Target, one of the most successful and popular stores in the country, could be the nemesis of Christmas shoppers this year and no one is exempt from attack.
Target’s Data Breach: What Customers Need to Know
By: Tom Gara
WALL STREET JOURNAL
Target has been hit by what could turn out to be one of the largest cases of financial-data theft ever recorded. The retailer said Thursday morning that hackers may have stolen the details of up to 40 million credit and debit cards used at its stores in recent weeks.
If you shopped at Target over the Black Friday weekend and the days after, here’s what you need to know.
Who needs to worry about this:
Target says people who shopped at its U.S. stores between Nov. 27 and Dec. 15 could have had their payment-card information compromised (people who paid with cash, of course, need not worry). If you shopped at a Target store outside the U.S. or in Canada, don’t worry about it — and the same goes for anyone who shopped on the Target website. This was an in-store issue.
This applies to all debit and credit cards used at the store, not just Target-branded cards.
What could happen if your card was compromised:
In theory, the card details could be used to make payments that would be charged to your account. Potentially, depending on how much information was stolen, the data could be used to clone your card, making a copy that could be used in stores or at ATMs.
The information stolen is limited to what’s available to the card-reading device at the store: your name, card number, expiration date and security code (the three digit code usually on the back of the card). Depending on how the readers were compromised, PIN codes may have also been taken — Target has yet to make clear exactly how the hack worked and whether it included accessing PINs.
What to do about it:
Keep a close eye on your bank statements for anything that looks suspicious – you should be doing this anyway, but now’s a good time to give a closer inspection. Big banks today have fairly sophisticated systems for detecting suspicious transactions and will often notify customers if any purchases appear fraudulent. Either way, if you spot anything that looks wrong on your statement, get in touch with your bank — they all have a process to cancel such transactions.
If there’s nothing suspicious on your account but you used a card at Target during the dates listed above, you can get your bank to cancel it and make you a new one. That will provide some peace of mind, but just remember to update your new card details with any service where you have a recurring payment scheduled: online subscriptions, utilities, phone, etc.

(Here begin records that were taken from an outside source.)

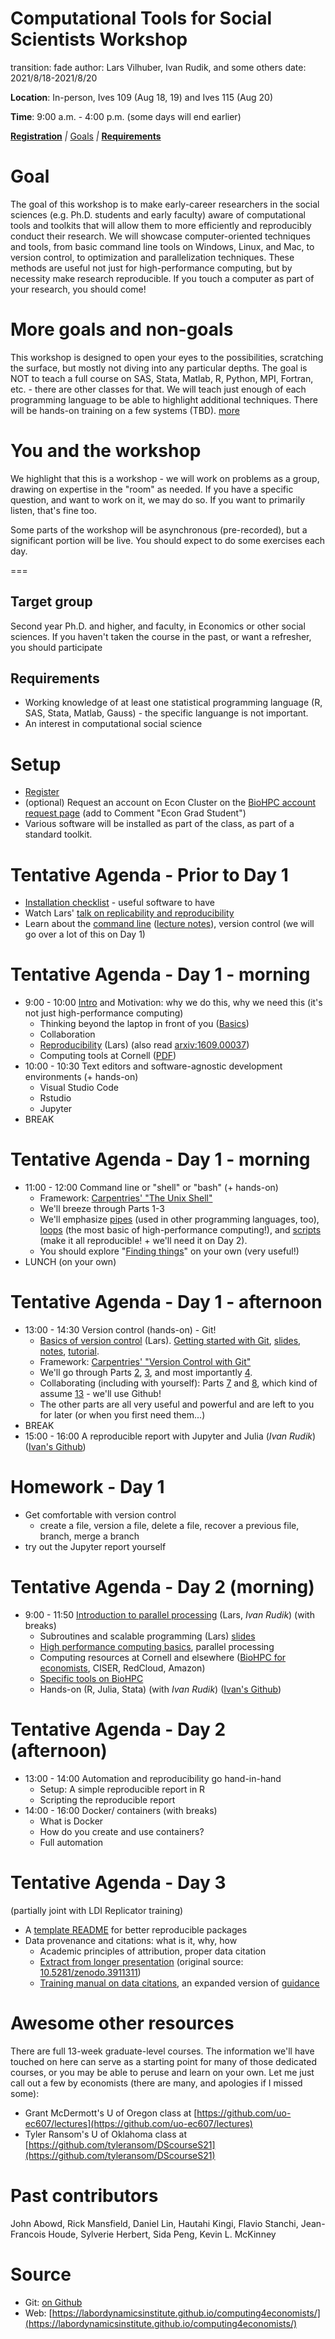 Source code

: Computational Tools for Social Scientists Workshop
========================================================
transition: fade
author: Lars Vilhuber, Ivan Rudik, and some others
date: 2021/8/18-2021/8/20


**Location**: In-person, Ives 109 (Aug 18, 19) and Ives 115 (Aug 20)

**Time**: 9:00 a.m. - 4:00 p.m. (some days will end earlier)



**[Registration](https://cornell.ca1.qualtrics.com/jfe/form/SV_8dc16keYOMEc3Xw)**
_|_
[Goals](#/1)  _|_ **[Requirements](#/2)**

Goal
========================================================
The goal of this workshop is to make early-career researchers in the social sciences (e.g. Ph.D. students and early faculty) aware of computational tools and toolkits that will allow them to more efficiently and reproducibly conduct their research. We will showcase computer-oriented techniques and tools, from basic command line tools on Windows, Linux, and Mac, to version control, to optimization and parallelization techniques. These methods are useful not just for high-performance computing, but by necessity make research reproducible. If you touch a computer as part of your research, you should come!

More goals and non-goals
===

This workshop is designed to open your eyes to the possibilities, scratching
the surface, but mostly not diving into any particular depths. The goal is NOT to teach a full
course on SAS, Stata, Matlab, R, Python, MPI, Fortran, etc. - there are other classes for that. We will teach just enough of each programming language to
be able to highlight additional techniques. There will be hands-on training on a few systems (TBD). 
 [more](#/2)

You and the workshop
===

We highlight that this is a workshop - we will work on problems as a group, drawing on expertise in the "room" as needed. If you have a specific question, and want to work on it, we may do so. If you want to primarily listen, that's fine too.

Some parts of the workshop will be asynchronous (pre-recorded), but a significant portion will be live. You should expect to do some exercises each day.

===

Target group
------------
Second year Ph.D. and higher, and faculty, in Economics or other social sciences. If you haven't taken the course in the past, or want a refresher, you should participate

Requirements
-------------
* Working knowledge of at least one statistical programming language (R, SAS, Stata, Matlab, Gauss) - the specific languange is not important.
* An interest in computational social science

Setup
========================================================
* [Register](https://cornell.ca1.qualtrics.com/jfe/form/SV_8dc16keYOMEc3Xw) 
* (optional) Request an account on Econ Cluster on the [BioHPC account request page](https://biohpc.cornell.edu/NewUserRequest.aspx) (add to Comment "Econ Grad Student")
* Various software will be installed as part of the class, as part of a standard toolkit.


Tentative Agenda - Prior to Day 1
=================================
* [Installation checklist](setup-checklist.md) - useful software to have
* Watch Lars' [talk on replicability and reproducibility](https://www.youtube.com/watch?v=rLoeNzOApFk)
* Learn about the [command line](https://github.com/labordynamicsinstitute/computing4economists/blob/master/Git_CL_Slides/intro_command_line.md) ([lecture notes](../Git_CL_Slides/Slides_CommandLine.pdf)), version control (we will go over a lot of this on Day 1)

Tentative Agenda - Day 1 - morning
================


- 9:00 - 10:00 [Intro](intro.html) and Motivation: why we do this, why we need this (it's not just high-performance computing)
  - Thinking beyond the laptop in front of you ([Basics](../documents/hp-basics-edited.pdf))
  - Collaboration
  - [Reproducibility](http://doi.org/10.5281/zenodo.2621959) (Lars) (also read [arxiv:1609.00037](https://arxiv.org/pdf/1609.00037.pdf))
  - Computing tools at Cornell  ([PDF](../documents/hp-resources-at-cornell.pdf))
- 10:00 - 10:30 Text editors and software-agnostic development environments  (+ hands-on)
  - Visual Studio Code
  - Rstudio
  - Jupyter 
- BREAK

Tentative Agenda - Day 1 - morning
===

- 11:00 - 12:00 Command line or "shell" or "bash" (+ hands-on)
  - Framework: [Carpentries' "The Unix Shell"](https://swcarpentry.github.io/shell-novice/)
  - We'll breeze through Parts 1-3
  - We'll emphasize [pipes](https://swcarpentry.github.io/shell-novice/04-pipefilter/index.html) (used in other programming languages, too), [loops](https://swcarpentry.github.io/shell-novice/05-loop/index.html) (the most basic of high-performance computing!), and [scripts](https://swcarpentry.github.io/shell-novice/06-script/index.html) (make it all reproducible! + we'll need it on Day 2). 
  - You should explore "[Finding things](https://swcarpentry.github.io/shell-novice/07-find/index.html)" on your own (very useful!)
- LUNCH (on your own)

Tentative Agenda - Day 1 - afternoon
================

- 13:00 - 14:30 Version control (hands-on) - Git! 
  - [Basics of version control](../documents/basics_of_version_control.pdf) (Lars).
 [Getting started with Git](https://github.com/labordynamicsinstitute/replicability-training/blob/master/Fall%202019/Basics_of_Git.md), [slides](../Git_CL_Slides/Slides_Git.pdf),  [notes](../Git_CL_Slides/Git_Notes.pdf), [tutorial](https://git-scm.com/docs/gittutorial). 
  - Framework: [Carpentries' "Version Control with Git"](https://swcarpentry.github.io/git-novice/)
  - We'll go through Parts [2](https://swcarpentry.github.io/git-novice/02-setup/index.html), [3](https://swcarpentry.github.io/git-novice/03-create/index.html), and most importantly [4](https://swcarpentry.github.io/git-novice/04-changes/index.html).
  - Collaborating (including with yourself): Parts [7](https://swcarpentry.github.io/git-novice/07-github/index.html) and [8](https://swcarpentry.github.io/git-novice/08-collab/index.html), which kind of assume [13](https://swcarpentry.github.io/git-novice/13-hosting/index.html) - we'll use Github!
  - The other parts are all very useful and powerful and are left to you for later (or when you first need them...)
- BREAK
- 15:00 - 16:00  A reproducible report with Jupyter and Julia (*Ivan Rudik*) ([Ivan's Github](https://github.com/irudik/computational-tools-workshop)) 


Homework - Day 1
================
- Get comfortable with version control
  - create a file, version a file, delete a file, recover a previous file, branch, merge a branch
- try out the Jupyter report yourself

Tentative Agenda - Day 2 (morning)
================

- 9:00 - 11:50 [Introduction to parallel processing](../web/day2-3.html) (Lars, *Ivan Rudik*) (with breaks)
  - Subroutines and scalable programming (Lars) [slides](../documents/HPC_Class_SubRoutines-edited.pdf)
  - [High performance computing basics](../documents/hp-basics.pdf), parallel processing
  - Computing resources at Cornell and elsewhere ([BioHPC for economists](https://biohpc.cornell.edu/lab/ecco.htm), CISER, RedCloud, Amazon)
  - [Specific tools on BioHPC](https://biohpc.cornell.edu/lab/doc/using_BioHPC_CPUs.pdf)
  - Hands-on (R, Julia, Stata) (with *Ivan Rudik*) ([Ivan's Github](https://github.com/irudik/computational-tools-workshop))


Tentative Agenda - Day 2 (afternoon)
================

- 13:00 - 14:00 Automation and reproducibility go hand-in-hand 
  - Setup: A simple reproducible report in R
  - Scripting the reproducible report
- 14:00 - 16:00  Docker/ containers (with breaks)
  - What is Docker
  - How do you create and use containers?
  - Full automation

Tentative Agenda - Day 3
================

(partially joint with LDI Replicator training)

- A [template README](https://social-science-data-editors.github.io/template_README/) for better reproducible packages
- Data provenance and citations: what is it, why, how
    - Academic principles of attribution, proper data citation
    - [Extract from longer presentation](../documents/Vilhuber-Presentation2020-2020-06-27-extract.pdf) (original source: [10.5281/zenodo.3911311](http://doi.org/10.5281/zenodo.3911311))
    - [Training manual on data citations](https://labordynamicsinstitute.github.io/replicability-training-curriculum/datacitations.html), an expanded version of [guidance](https://social-science-data-editors.github.io/guidance/addtl-data-citation-guidance.html)


Awesome other resources
=======================

There are full 13-week graduate-level courses. The information we'll have touched on here can serve as a starting point for many of those dedicated courses, or you may be able to peruse and learn on your own. Let me just call out a few by economists (there are many, and apologies if I missed some):

- Grant McDermott's U of Oregon class at [https://github.com/uo-ec607/lectures](https://github.com/uo-ec607/lectures)
- Tyler Ransom's U of Oklahoma class at [https://github.com/tyleransom/DScourseS21](https://github.com/tyleransom/DScourseS21)

Past contributors
=================
John Abowd, Rick Mansfield, Daniel Lin,
    Hautahi Kingi, Flavio Stanchi, Jean-Francois Houde, 
    Sylverie Herbert, Sida Peng,	 Kevin L. McKinney

Source
==========
* Git: [on Github](https://github.com/labordynamicsinstitute/computing4economists)
* Web: [https://labordynamicsinstitute.github.io/computing4economists/](https://labordynamicsinstitute.github.io/computing4economists/)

If you use the PIN code on your card as a password for other sensitive services, it’s probably a good idea to change those passwords.
Why you shouldn’t worry too much:
Card users aren’t liable for any unauthorized charges made to their accounts, however you or your bank need to identify such purchases. Getting a fraudulent charge reversed can take a little bit of time and effort, but ultimately, you’re not going to be on the hook for anything charged to your account by hackers.
Is this still a problem affecting Target?
The company says it has identified the source of the hack and dealt with it, and that its systems are secure again.